In the case of Andrew McDade v Norman Emerson Group Limited the respondent is a family-owned business which has operated for over 75 years in mid-Ulster. It provides sand, stone and other building materials to a wide range of customers across the island of Ireland, including the GAA, building contractors and members of the public. It employs a mixed workforce.
The claimant had been employed as a HGV driver for approximately eight years up to his dismissal on 10 June 2022. As a HGV driver delivering products to customers, and collecting returns from customers, he had been a direct point of contact between the respondent company and those customers. He had been the face of the respondent company.
On 28 May 2022 the claimant livestreamed a video on his Facebook account from Dundonald Orange Hall. This video included a clip of approximately 31 seconds which showed a group of individuals singing a sectarian song which mocked a young woman who had been murdered on her honeymoon. That Facebook account clearly identified the claimant as an employee of the respondent company.
That 31 second clip from the four-minute video “went viral” and provoked strong condemnation, not just in Ireland, but across the world.
The respondent company investigated the claimant’s conduct. Following a disciplinary procedure, the respondent summarily dismissed the claimant for gross misconduct on 10 June 2022. The claimant did not appeal against that dismissal.
On 11 August 2022, the claimant lodged a claim in the tribunal alleging that he had been unfairly dismissed. Mr McDade, a Portadown Orangeman at the time of the incident, had claimed he was “not aware” of offensive chanting about Mrs McAreavey when he streamed the video. He had claimed to be simply streaming to “show the atmosphere of the day”, adding he could not be responsible for the actions of others during a live stream.
But in rejecting Mr McDade’s case for wrongful dismissal, the tribunal noted that around 12 people had been singing the song “no more than three to four metres away from the claimant, without any intervening obstruction and at some volume”.
The president of the Industrial Tribunals and Fair Employment Tribunal, Noel Kelly, said the claim had been “always misconceived and without merit”.
Mr McDade’s employer became linked with the video because Mr McDade’s Facebook profile description included their name.
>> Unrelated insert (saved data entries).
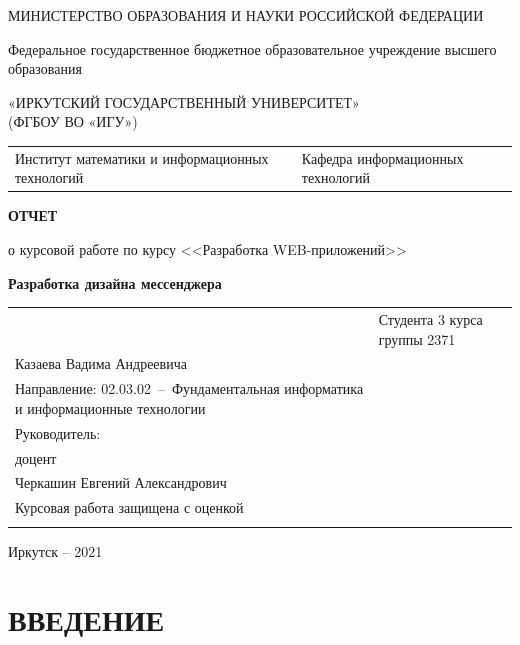 \documentclass[14pt,final]{report}
\begin{document}
\thispagestyle{empty}
\begin{center}
МИНИСТЕРСТВО ОБРАЗОВАНИЯ И НАУКИ РОССИЙСКОЙ ФЕДЕРАЦИИ

Федеральное государственное бюджетное образовательное учреждение высшего образования

«ИРКУТСКИЙ  ГОСУДАРСТВЕННЫЙ УНИВЕРСИТЕТ»\\
(ФГБОУ ВО «ИГУ»)
\end{center}
\vfill %

\noindent\begin{tabularx}{\textwidth} {
  >{\raggedright\arraybackslash}X
  >{\raggedright\arraybackslash}X }
Институт математики и информационных технологий
&
Кафедра информационных технологий
\end{tabularx}

\vfill
\begin{center}
  \textbf{ОТЧЕТ}
\vspace{1em}

о курсовой работе по курсу <<Разработка WEB-приложений>>

{\bf Разработка дизайна мессенджера}

\end{center}
\vfill

\noindent\begin{tabularx}{\textwidth} {
  >{\raggedright\arraybackslash}X
  >{\raggedright}X }
&

Студента 3 курса группы 2371\\
Казаева Вадима Андреевича\\
Направление\;: 02.03.02~--~Фундаментальная информатика и информационные технологии\\[2em]

Руководитель:\\
доцент\\
Черкашин Евгений Александрович\\[2em]

Курсовая работа защищена с оценкой\\[1em] \underline{\hspace{3cm}}
\end{tabularx}
\vfill
\begin{center}
  Иркутск -- 2021
\end{center}
\clearpage

\tableofcontents

\chapter*{ВВЕДЕНИЕ}
\label{chap:intro}
\end{document}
The tribunal report added: “It is clear, and the respondent Company had been entitled to conclude, that the claimant had heard and had understood the song and had heard and understood the lyrics, which had mocked the death of a young woman in tragic circumstances.
“It is clear… that the claimant could not have failed to hear and could not have failed to understand what had been sung in front of him on this occasion.
“The claimant could have objected to the singing. He could have intervened. He could have stopped the livestream at any point. He chose to do none of these things.”
“The decision to summarily dismiss the claimant was a decision which had been well within the range of reasonable responses open to the respondent in all the circumstances of this case. Indeed it is difficult to see how the respondent, or any reasonable employer, could have arrived at a different conclusion or penalty.”